• _Problem description_: Transcribe every line of the material below without change, apart from dropping the pictures.

• _Task material_:
§

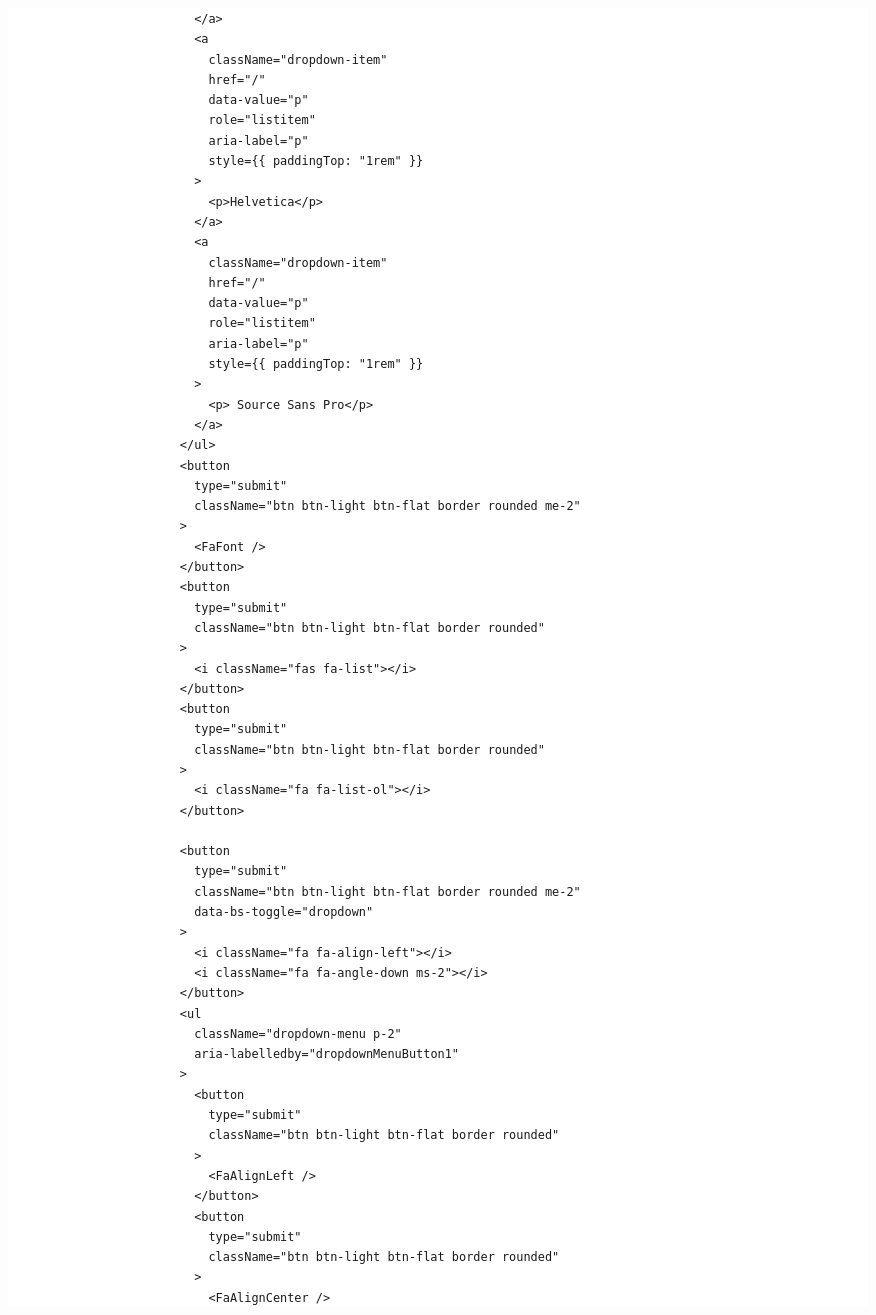                               </a>
                              <a
                                className="dropdown-item"
                                href="/"
                                data-value="p"
                                role="listitem"
                                aria-label="p"
                                style={{ paddingTop: "1rem" }}
                              >
                                <p>Helvetica</p>
                              </a>
                              <a
                                className="dropdown-item"
                                href="/"
                                data-value="p"
                                role="listitem"
                                aria-label="p"
                                style={{ paddingTop: "1rem" }}
                              >
                                <p> Source Sans Pro</p>
                              </a>
                            </ul>
                            <button
                              type="submit"
                              className="btn btn-light btn-flat border rounded me-2"
                            >
                              <FaFont />
                            </button>
                            <button
                              type="submit"
                              className="btn btn-light btn-flat border rounded"
                            >
                              <i className="fas fa-list"></i>
                            </button>
                            <button
                              type="submit"
                              className="btn btn-light btn-flat border rounded"
                            >
                              <i className="fa fa-list-ol"></i>
                            </button>

                            <button
                              type="submit"
                              className="btn btn-light btn-flat border rounded me-2"
                              data-bs-toggle="dropdown"
                            >
                              <i className="fa fa-align-left"></i>
                              <i className="fa fa-angle-down ms-2"></i>
                            </button>
                            <ul
                              className="dropdown-menu p-2"
                              aria-labelledby="dropdownMenuButton1"
                            >
                              <button
                                type="submit"
                                className="btn btn-light btn-flat border rounded"
                              >
                                <FaAlignLeft />
                              </button>
                              <button
                                type="submit"
                                className="btn btn-light btn-flat border rounded"
                              >
                                <FaAlignCenter />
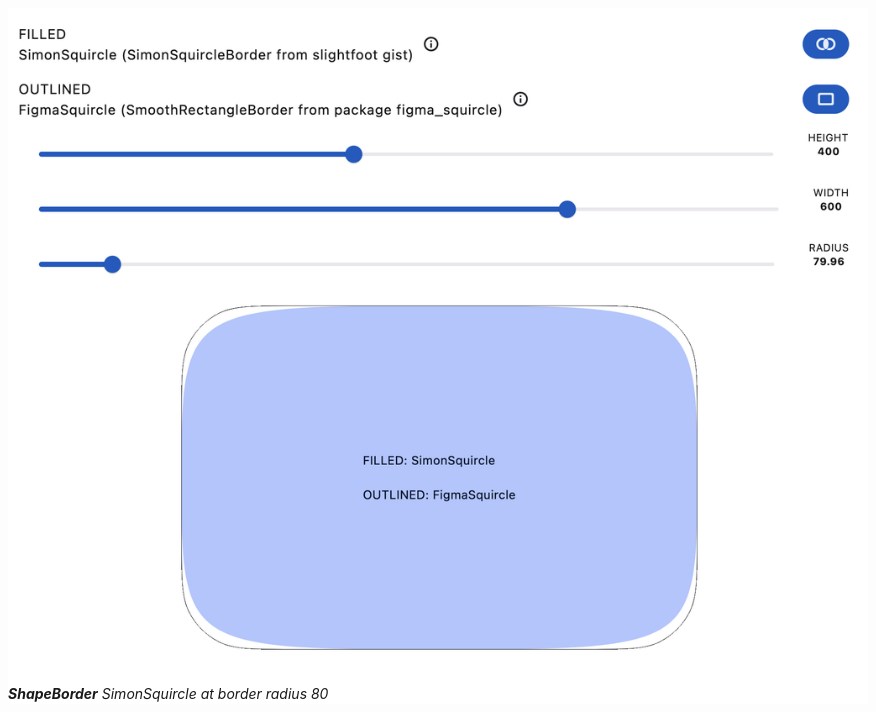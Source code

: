 <img src="https://raw.githubusercontent.com/rydmike/squircle_study/master/assets/simon4.png" alt="simon4"/>

_**ShapeBorder** SimonSquircle at border radius 80_
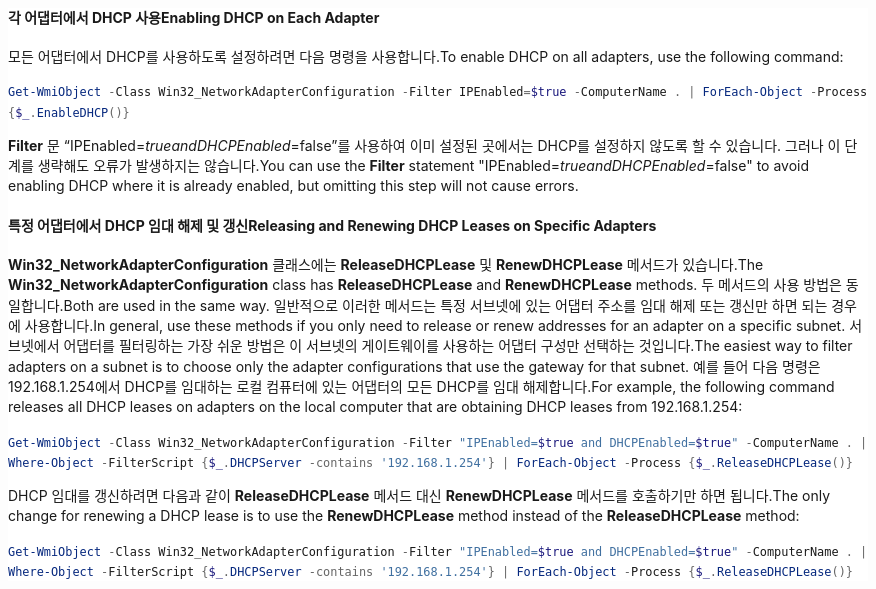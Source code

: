 #### <a name="enabling-dhcp-on-each-adapter"></a><span data-ttu-id="c134f-148">각 어댑터에서 DHCP 사용</span><span class="sxs-lookup"><span data-stu-id="c134f-148">Enabling DHCP on Each Adapter</span></span>

<span data-ttu-id="c134f-149">모든 어댑터에서 DHCP를 사용하도록 설정하려면 다음 명령을 사용합니다.</span><span class="sxs-lookup"><span data-stu-id="c134f-149">To enable DHCP on all adapters, use the following command:</span></span>

```powershell
Get-WmiObject -Class Win32_NetworkAdapterConfiguration -Filter IPEnabled=$true -ComputerName . | ForEach-Object -Process {$_.EnableDHCP()}
```

<span data-ttu-id="c134f-150">**Filter** 문 “IPEnabled=$true and DHCPEnabled=$false”를 사용하여 이미 설정된 곳에서는 DHCP를 설정하지 않도록 할 수 있습니다. 그러나 이 단계를 생략해도 오류가 발생하지는 않습니다.</span><span class="sxs-lookup"><span data-stu-id="c134f-150">You can use the **Filter** statement "IPEnabled=$true and DHCPEnabled=$false" to avoid enabling DHCP where it is already enabled, but omitting this step will not cause errors.</span></span>

#### <a name="releasing-and-renewing-dhcp-leases-on-specific-adapters"></a><span data-ttu-id="c134f-151">특정 어댑터에서 DHCP 임대 해제 및 갱신</span><span class="sxs-lookup"><span data-stu-id="c134f-151">Releasing and Renewing DHCP Leases on Specific Adapters</span></span>

<span data-ttu-id="c134f-152">**Win32_NetworkAdapterConfiguration** 클래스에는 **ReleaseDHCPLease** 및 **RenewDHCPLease** 메서드가 있습니다.</span><span class="sxs-lookup"><span data-stu-id="c134f-152">The **Win32_NetworkAdapterConfiguration** class has **ReleaseDHCPLease** and **RenewDHCPLease** methods.</span></span> <span data-ttu-id="c134f-153">두 메서드의 사용 방법은 동일합니다.</span><span class="sxs-lookup"><span data-stu-id="c134f-153">Both are used in the same way.</span></span> <span data-ttu-id="c134f-154">일반적으로 이러한 메서드는 특정 서브넷에 있는 어댑터 주소를 임대 해제 또는 갱신만 하면 되는 경우에 사용합니다.</span><span class="sxs-lookup"><span data-stu-id="c134f-154">In general, use these methods if you only need to release or renew addresses for an adapter on a specific subnet.</span></span> <span data-ttu-id="c134f-155">서브넷에서 어댑터를 필터링하는 가장 쉬운 방법은 이 서브넷의 게이트웨이를 사용하는 어댑터 구성만 선택하는 것입니다.</span><span class="sxs-lookup"><span data-stu-id="c134f-155">The easiest way to filter adapters on a subnet is to choose only the adapter configurations that use the gateway for that subnet.</span></span> <span data-ttu-id="c134f-156">예를 들어 다음 명령은 192.168.1.254에서 DHCP를 임대하는 로컬 컴퓨터에 있는 어댑터의 모든 DHCP를 임대 해제합니다.</span><span class="sxs-lookup"><span data-stu-id="c134f-156">For example, the following command releases all DHCP leases on adapters on the local computer that are obtaining DHCP leases from 192.168.1.254:</span></span>

```powershell
Get-WmiObject -Class Win32_NetworkAdapterConfiguration -Filter "IPEnabled=$true and DHCPEnabled=$true" -ComputerName . | Where-Object -FilterScript {$_.DHCPServer -contains '192.168.1.254'} | ForEach-Object -Process {$_.ReleaseDHCPLease()}
```

<span data-ttu-id="c134f-157">DHCP 임대를 갱신하려면 다음과 같이 **ReleaseDHCPLease** 메서드 대신 **RenewDHCPLease** 메서드를 호출하기만 하면 됩니다.</span><span class="sxs-lookup"><span data-stu-id="c134f-157">The only change for renewing a DHCP lease is to use the **RenewDHCPLease** method instead of the **ReleaseDHCPLease** method:</span></span>

```powershell
Get-WmiObject -Class Win32_NetworkAdapterConfiguration -Filter "IPEnabled=$true and DHCPEnabled=$true" -ComputerName . | Where-Object -FilterScript {$_.DHCPServer -contains '192.168.1.254'} | ForEach-Object -Process {$_.ReleaseDHCPLease()}
```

§

• _Written answer_:
                               </a>
                              <a
                                className="dropdown-item"
                                href="/"
                                data-value="p"
                                role="listitem"
                                aria-label="p"
                                style={{ paddingTop: "1rem" }}
                              >
                                <p>Helvetica</p>
                              </a>
                              <a
                                className="dropdown-item"
                                href="/"
                                data-value="p"
                                role="listitem"
                                aria-label="p"
                                style={{ paddingTop: "1rem" }}
                              >
                                <p> Source Sans Pro</p>
                              </a>
                            </ul>
                            <button
                              type="submit"
                              className="btn btn-light btn-flat border rounded me-2"
                            >
                              <FaFont />
                            </button>
                            <button
                              type="submit"
                              className="btn btn-light btn-flat border rounded"
                            >
                              <i className="fas fa-list"></i>
                            </button>
                            <button
                              type="submit"
                              className="btn btn-light btn-flat border rounded"
                            >
                              <i className="fa fa-list-ol"></i>
                            </button>

                            <button
                              type="submit"
                              className="btn btn-light btn-flat border rounded me-2"
                              data-bs-toggle="dropdown"
                            >
                              <i className="fa fa-align-left"></i>
                              <i className="fa fa-angle-down ms-2"></i>
                            </button>
                            <ul
                              className="dropdown-menu p-2"
                              aria-labelledby="dropdownMenuButton1"
                            >
                              <button
                                type="submit"
                                className="btn btn-light btn-flat border rounded"
                              >
                                <FaAlignLeft />
                              </button>
                              <button
                                type="submit"
                                className="btn btn-light btn-flat border rounded"
                              >
                                <FaAlignCenter />
Source code

: <img src="https://raw.githubusercontent.com/rydmike/squircle_study/master/assets/simon4.png" alt="simon4"/>

_**ShapeBorder** SimonSquircle at border radius 80_
Source code

: #### <a name="enabling-dhcp-on-each-adapter"></a><span data-ttu-id="c134f-148">각 어댑터에서 DHCP 사용</span><span class="sxs-lookup"><span data-stu-id="c134f-148">Enabling DHCP on Each Adapter</span></span>

<span data-ttu-id="c134f-149">모든 어댑터에서 DHCP를 사용하도록 설정하려면 다음 명령을 사용합니다.</span><span class="sxs-lookup"><span data-stu-id="c134f-149">To enable DHCP on all adapters, use the following command:</span></span>

```powershell
Get-WmiObject -Class Win32_NetworkAdapterConfiguration -Filter IPEnabled=$true -ComputerName . | ForEach-Object -Process {$_.EnableDHCP()}
```

<span data-ttu-id="c134f-150">**Filter** 문 “IPEnabled=$true and DHCPEnabled=$false”를 사용하여 이미 설정된 곳에서는 DHCP를 설정하지 않도록 할 수 있습니다. 그러나 이 단계를 생략해도 오류가 발생하지는 않습니다.</span><span class="sxs-lookup"><span data-stu-id="c134f-150">You can use the **Filter** statement "IPEnabled=$true and DHCPEnabled=$false" to avoid enabling DHCP where it is already enabled, but omitting this step will not cause errors.</span></span>

#### <a name="releasing-and-renewing-dhcp-leases-on-specific-adapters"></a><span data-ttu-id="c134f-151">특정 어댑터에서 DHCP 임대 해제 및 갱신</span><span class="sxs-lookup"><span data-stu-id="c134f-151">Releasing and Renewing DHCP Leases on Specific Adapters</span></span>

<span data-ttu-id="c134f-152">**Win32_NetworkAdapterConfiguration** 클래스에는 **ReleaseDHCPLease** 및 **RenewDHCPLease** 메서드가 있습니다.</span><span class="sxs-lookup"><span data-stu-id="c134f-152">The **Win32_NetworkAdapterConfiguration** class has **ReleaseDHCPLease** and **RenewDHCPLease** methods.</span></span> <span data-ttu-id="c134f-153">두 메서드의 사용 방법은 동일합니다.</span><span class="sxs-lookup"><span data-stu-id="c134f-153">Both are used in the same way.</span></span> <span data-ttu-id="c134f-154">일반적으로 이러한 메서드는 특정 서브넷에 있는 어댑터 주소를 임대 해제 또는 갱신만 하면 되는 경우에 사용합니다.</span><span class="sxs-lookup"><span data-stu-id="c134f-154">In general, use these methods if you only need to release or renew addresses for an adapter on a specific subnet.</span></span> <span data-ttu-id="c134f-155">서브넷에서 어댑터를 필터링하는 가장 쉬운 방법은 이 서브넷의 게이트웨이를 사용하는 어댑터 구성만 선택하는 것입니다.</span><span class="sxs-lookup"><span data-stu-id="c134f-155">The easiest way to filter adapters on a subnet is to choose only the adapter configurations that use the gateway for that subnet.</span></span> <span data-ttu-id="c134f-156">예를 들어 다음 명령은 192.168.1.254에서 DHCP를 임대하는 로컬 컴퓨터에 있는 어댑터의 모든 DHCP를 임대 해제합니다.</span><span class="sxs-lookup"><span data-stu-id="c134f-156">For example, the following command releases all DHCP leases on adapters on the local computer that are obtaining DHCP leases from 192.168.1.254:</span></span>

```powershell
Get-WmiObject -Class Win32_NetworkAdapterConfiguration -Filter "IPEnabled=$true and DHCPEnabled=$true" -ComputerName . | Where-Object -FilterScript {$_.DHCPServer -contains '192.168.1.254'} | ForEach-Object -Process {$_.ReleaseDHCPLease()}
```

<span data-ttu-id="c134f-157">DHCP 임대를 갱신하려면 다음과 같이 **ReleaseDHCPLease** 메서드 대신 **RenewDHCPLease** 메서드를 호출하기만 하면 됩니다.</span><span class="sxs-lookup"><span data-stu-id="c134f-157">The only change for renewing a DHCP lease is to use the **RenewDHCPLease** method instead of the **ReleaseDHCPLease** method:</span></span>

```powershell
Get-WmiObject -Class Win32_NetworkAdapterConfiguration -Filter "IPEnabled=$true and DHCPEnabled=$true" -ComputerName . | Where-Object -FilterScript {$_.DHCPServer -contains '192.168.1.254'} | ForEach-Object -Process {$_.ReleaseDHCPLease()}
```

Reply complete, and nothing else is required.